§ **YOUR ASSIGNMENT**
Between the line containing "He signed the" and the line containing "Most notably, he" lies a run of lines; give that run again exactly, with both of those lines, and nothing else from the entries below.

§ **THE RECORDS**
++++
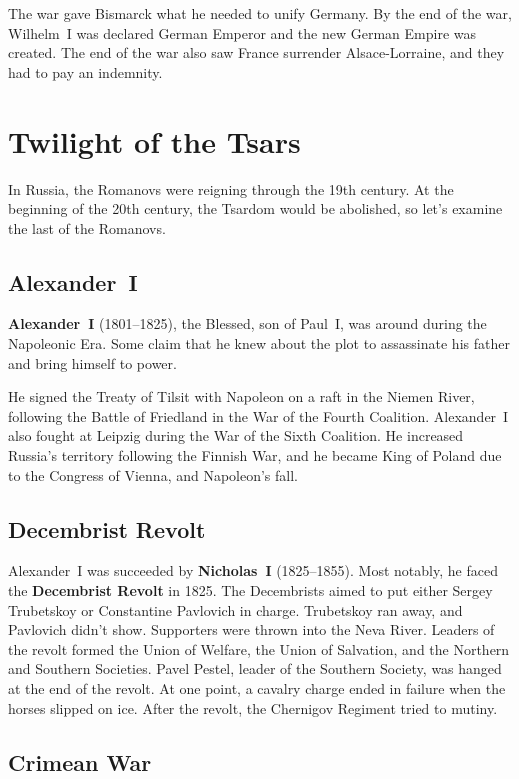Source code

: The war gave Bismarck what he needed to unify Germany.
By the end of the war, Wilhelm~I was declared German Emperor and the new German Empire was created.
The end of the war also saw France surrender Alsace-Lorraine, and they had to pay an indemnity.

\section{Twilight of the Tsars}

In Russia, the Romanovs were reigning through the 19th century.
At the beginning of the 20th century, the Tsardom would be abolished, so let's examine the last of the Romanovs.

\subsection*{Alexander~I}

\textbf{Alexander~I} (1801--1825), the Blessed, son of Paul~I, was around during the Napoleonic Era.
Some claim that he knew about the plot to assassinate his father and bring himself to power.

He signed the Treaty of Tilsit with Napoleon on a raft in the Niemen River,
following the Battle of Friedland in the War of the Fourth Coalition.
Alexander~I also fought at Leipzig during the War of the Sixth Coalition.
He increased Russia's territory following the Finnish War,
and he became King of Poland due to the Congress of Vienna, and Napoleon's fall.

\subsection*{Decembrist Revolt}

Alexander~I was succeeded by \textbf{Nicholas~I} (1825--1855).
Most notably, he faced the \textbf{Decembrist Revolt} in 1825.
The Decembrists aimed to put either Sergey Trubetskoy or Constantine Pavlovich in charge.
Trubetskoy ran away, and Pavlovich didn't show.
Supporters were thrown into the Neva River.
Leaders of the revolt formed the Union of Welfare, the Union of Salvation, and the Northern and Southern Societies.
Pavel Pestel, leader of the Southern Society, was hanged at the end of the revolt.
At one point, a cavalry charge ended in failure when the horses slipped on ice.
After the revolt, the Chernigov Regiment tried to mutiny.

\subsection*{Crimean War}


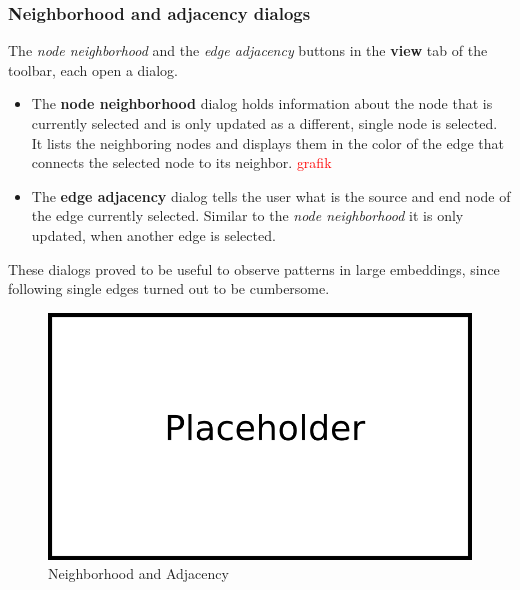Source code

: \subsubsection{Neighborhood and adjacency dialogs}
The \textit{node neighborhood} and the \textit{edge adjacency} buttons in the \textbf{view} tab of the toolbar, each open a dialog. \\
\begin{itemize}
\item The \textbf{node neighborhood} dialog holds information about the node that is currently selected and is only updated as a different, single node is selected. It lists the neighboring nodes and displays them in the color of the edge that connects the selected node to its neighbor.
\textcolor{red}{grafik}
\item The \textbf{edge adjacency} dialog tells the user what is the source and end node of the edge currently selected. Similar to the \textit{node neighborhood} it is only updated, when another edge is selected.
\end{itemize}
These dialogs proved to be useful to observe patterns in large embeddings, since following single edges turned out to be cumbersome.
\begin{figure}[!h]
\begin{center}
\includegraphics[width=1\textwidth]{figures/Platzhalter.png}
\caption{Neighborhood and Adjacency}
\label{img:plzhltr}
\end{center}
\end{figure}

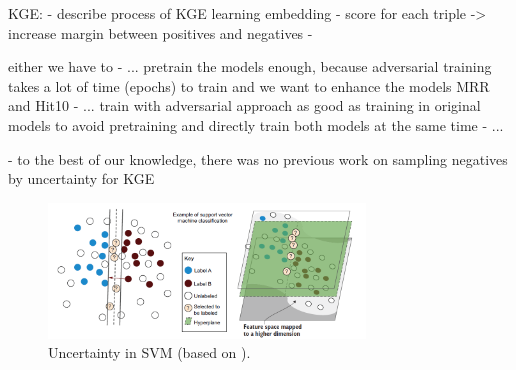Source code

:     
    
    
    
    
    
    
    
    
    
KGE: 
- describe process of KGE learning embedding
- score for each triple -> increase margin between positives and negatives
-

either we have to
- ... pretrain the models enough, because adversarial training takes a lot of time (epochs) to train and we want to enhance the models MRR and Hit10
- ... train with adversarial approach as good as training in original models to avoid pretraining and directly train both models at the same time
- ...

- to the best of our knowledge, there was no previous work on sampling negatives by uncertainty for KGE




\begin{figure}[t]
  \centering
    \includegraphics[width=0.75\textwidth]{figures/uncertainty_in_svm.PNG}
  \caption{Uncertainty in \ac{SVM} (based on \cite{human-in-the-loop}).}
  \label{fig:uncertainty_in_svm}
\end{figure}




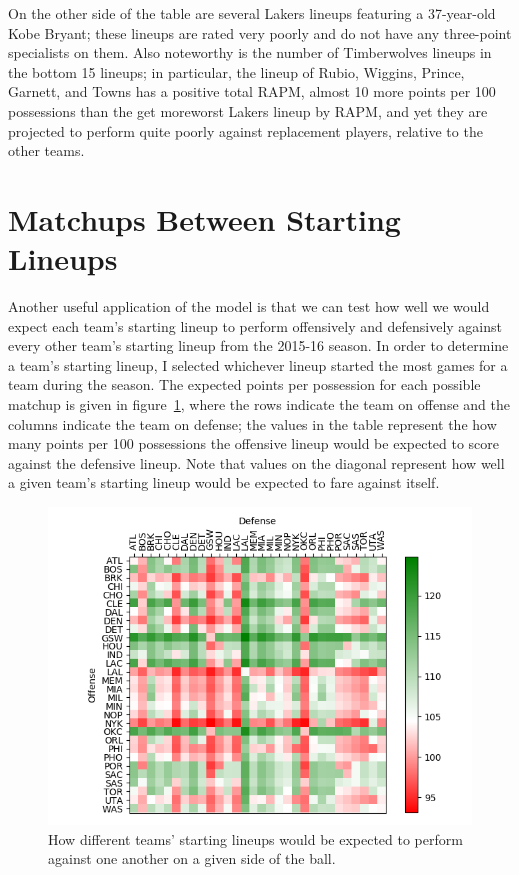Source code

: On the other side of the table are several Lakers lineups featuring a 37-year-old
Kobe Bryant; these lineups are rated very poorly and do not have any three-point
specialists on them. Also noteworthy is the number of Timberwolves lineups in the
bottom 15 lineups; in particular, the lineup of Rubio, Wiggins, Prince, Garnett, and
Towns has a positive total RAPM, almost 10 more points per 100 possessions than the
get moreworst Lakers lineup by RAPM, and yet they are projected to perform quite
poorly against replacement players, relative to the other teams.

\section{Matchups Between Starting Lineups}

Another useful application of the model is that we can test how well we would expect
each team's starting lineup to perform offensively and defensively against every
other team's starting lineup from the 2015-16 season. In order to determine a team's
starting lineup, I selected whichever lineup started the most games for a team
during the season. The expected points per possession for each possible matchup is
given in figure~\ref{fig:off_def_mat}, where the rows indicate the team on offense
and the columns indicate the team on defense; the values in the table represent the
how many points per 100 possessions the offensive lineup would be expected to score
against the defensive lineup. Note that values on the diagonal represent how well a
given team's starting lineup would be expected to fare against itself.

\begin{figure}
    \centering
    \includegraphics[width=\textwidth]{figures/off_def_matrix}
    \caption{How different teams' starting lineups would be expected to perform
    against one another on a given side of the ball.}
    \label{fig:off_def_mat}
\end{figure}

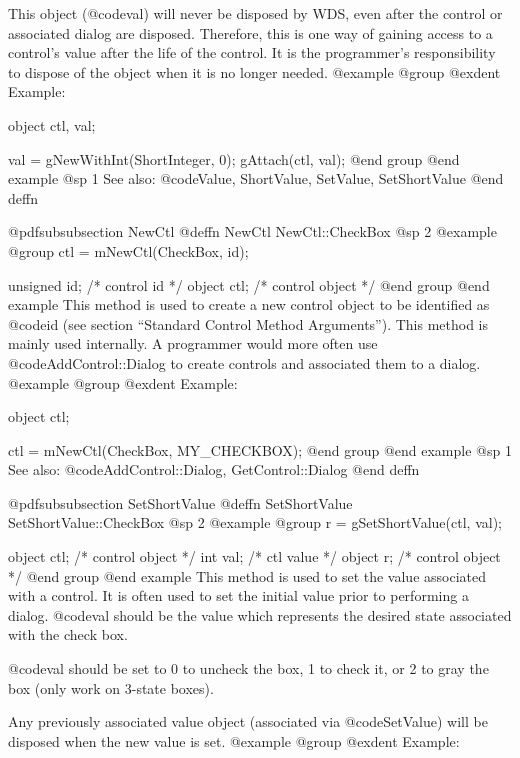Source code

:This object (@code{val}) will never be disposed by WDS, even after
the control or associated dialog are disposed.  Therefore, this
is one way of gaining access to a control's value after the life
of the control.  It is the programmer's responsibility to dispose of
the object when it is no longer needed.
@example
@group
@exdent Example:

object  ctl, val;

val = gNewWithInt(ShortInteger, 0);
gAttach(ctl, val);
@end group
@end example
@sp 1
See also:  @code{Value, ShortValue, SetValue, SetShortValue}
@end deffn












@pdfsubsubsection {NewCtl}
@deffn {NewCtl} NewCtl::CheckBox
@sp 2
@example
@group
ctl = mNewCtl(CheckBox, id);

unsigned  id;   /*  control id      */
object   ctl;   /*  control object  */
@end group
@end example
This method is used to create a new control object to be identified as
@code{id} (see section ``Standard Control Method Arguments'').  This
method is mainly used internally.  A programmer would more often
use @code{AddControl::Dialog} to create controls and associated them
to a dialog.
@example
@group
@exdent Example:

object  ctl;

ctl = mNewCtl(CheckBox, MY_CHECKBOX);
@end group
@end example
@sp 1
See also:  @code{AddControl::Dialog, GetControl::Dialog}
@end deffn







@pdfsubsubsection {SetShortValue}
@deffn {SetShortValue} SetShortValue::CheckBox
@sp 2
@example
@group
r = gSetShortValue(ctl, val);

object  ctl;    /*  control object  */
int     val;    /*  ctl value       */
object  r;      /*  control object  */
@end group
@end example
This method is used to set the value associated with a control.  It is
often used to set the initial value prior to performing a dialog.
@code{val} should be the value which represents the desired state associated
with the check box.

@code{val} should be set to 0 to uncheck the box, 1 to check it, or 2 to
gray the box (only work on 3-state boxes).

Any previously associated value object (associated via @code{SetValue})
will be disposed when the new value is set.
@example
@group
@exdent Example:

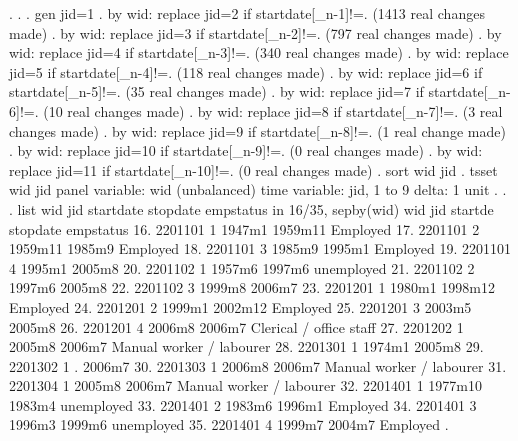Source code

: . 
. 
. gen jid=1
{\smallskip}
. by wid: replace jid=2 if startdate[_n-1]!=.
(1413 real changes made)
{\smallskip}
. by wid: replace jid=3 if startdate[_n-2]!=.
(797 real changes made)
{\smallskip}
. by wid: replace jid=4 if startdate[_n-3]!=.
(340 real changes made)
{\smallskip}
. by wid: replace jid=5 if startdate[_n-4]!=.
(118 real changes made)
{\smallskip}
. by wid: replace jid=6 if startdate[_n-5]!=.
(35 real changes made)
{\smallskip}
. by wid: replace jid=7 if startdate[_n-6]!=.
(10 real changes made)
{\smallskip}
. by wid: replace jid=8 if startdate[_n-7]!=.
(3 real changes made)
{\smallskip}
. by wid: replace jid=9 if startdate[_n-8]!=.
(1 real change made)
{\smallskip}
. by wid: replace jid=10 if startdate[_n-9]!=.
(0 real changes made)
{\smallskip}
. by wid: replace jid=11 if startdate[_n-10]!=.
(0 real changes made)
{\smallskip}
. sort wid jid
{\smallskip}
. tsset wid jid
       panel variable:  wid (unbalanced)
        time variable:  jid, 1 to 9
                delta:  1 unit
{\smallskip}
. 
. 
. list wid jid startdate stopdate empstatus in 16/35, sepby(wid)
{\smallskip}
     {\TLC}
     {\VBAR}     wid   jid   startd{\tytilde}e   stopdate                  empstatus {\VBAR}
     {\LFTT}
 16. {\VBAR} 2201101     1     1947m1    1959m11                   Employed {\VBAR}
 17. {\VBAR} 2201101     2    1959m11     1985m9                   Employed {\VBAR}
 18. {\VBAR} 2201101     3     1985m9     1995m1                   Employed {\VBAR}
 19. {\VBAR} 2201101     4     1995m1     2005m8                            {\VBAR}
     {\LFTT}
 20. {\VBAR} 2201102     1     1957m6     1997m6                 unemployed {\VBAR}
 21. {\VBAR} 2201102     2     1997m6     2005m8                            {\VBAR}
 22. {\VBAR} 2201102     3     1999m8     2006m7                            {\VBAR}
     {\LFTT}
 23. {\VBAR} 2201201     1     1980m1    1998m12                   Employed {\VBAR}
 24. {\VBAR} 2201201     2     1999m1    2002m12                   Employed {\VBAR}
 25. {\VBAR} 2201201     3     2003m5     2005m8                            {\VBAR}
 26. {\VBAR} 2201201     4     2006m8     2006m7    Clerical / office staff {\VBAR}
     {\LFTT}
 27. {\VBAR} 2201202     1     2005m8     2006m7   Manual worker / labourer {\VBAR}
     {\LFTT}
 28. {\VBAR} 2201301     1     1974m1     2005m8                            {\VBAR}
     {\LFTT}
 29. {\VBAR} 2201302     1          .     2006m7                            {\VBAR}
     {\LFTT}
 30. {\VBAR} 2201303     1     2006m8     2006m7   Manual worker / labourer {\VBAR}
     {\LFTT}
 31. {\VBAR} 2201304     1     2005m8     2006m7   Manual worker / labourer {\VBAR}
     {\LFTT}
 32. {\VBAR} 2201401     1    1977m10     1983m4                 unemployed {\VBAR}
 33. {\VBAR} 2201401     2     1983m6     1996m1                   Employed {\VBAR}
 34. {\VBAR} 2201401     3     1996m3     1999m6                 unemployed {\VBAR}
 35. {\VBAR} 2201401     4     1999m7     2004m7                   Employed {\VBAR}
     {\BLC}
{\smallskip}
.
++++
§ **OUTPUT OF THE TASK**
He signed the Treaty of Tilsit with Napoleon on a raft in the Niemen River,
following the Battle of Friedland in the War of the Fourth Coalition.
Alexander~I also fought at Leipzig during the War of the Sixth Coalition.
He increased Russia's territory following the Finnish War,
and he became King of Poland due to the Congress of Vienna, and Napoleon's fall.

\subsection*{Decembrist Revolt}

Alexander~I was succeeded by \textbf{Nicholas~I} (1825--1855).
Most notably, he faced the \textbf{Decembrist Revolt} in 1825.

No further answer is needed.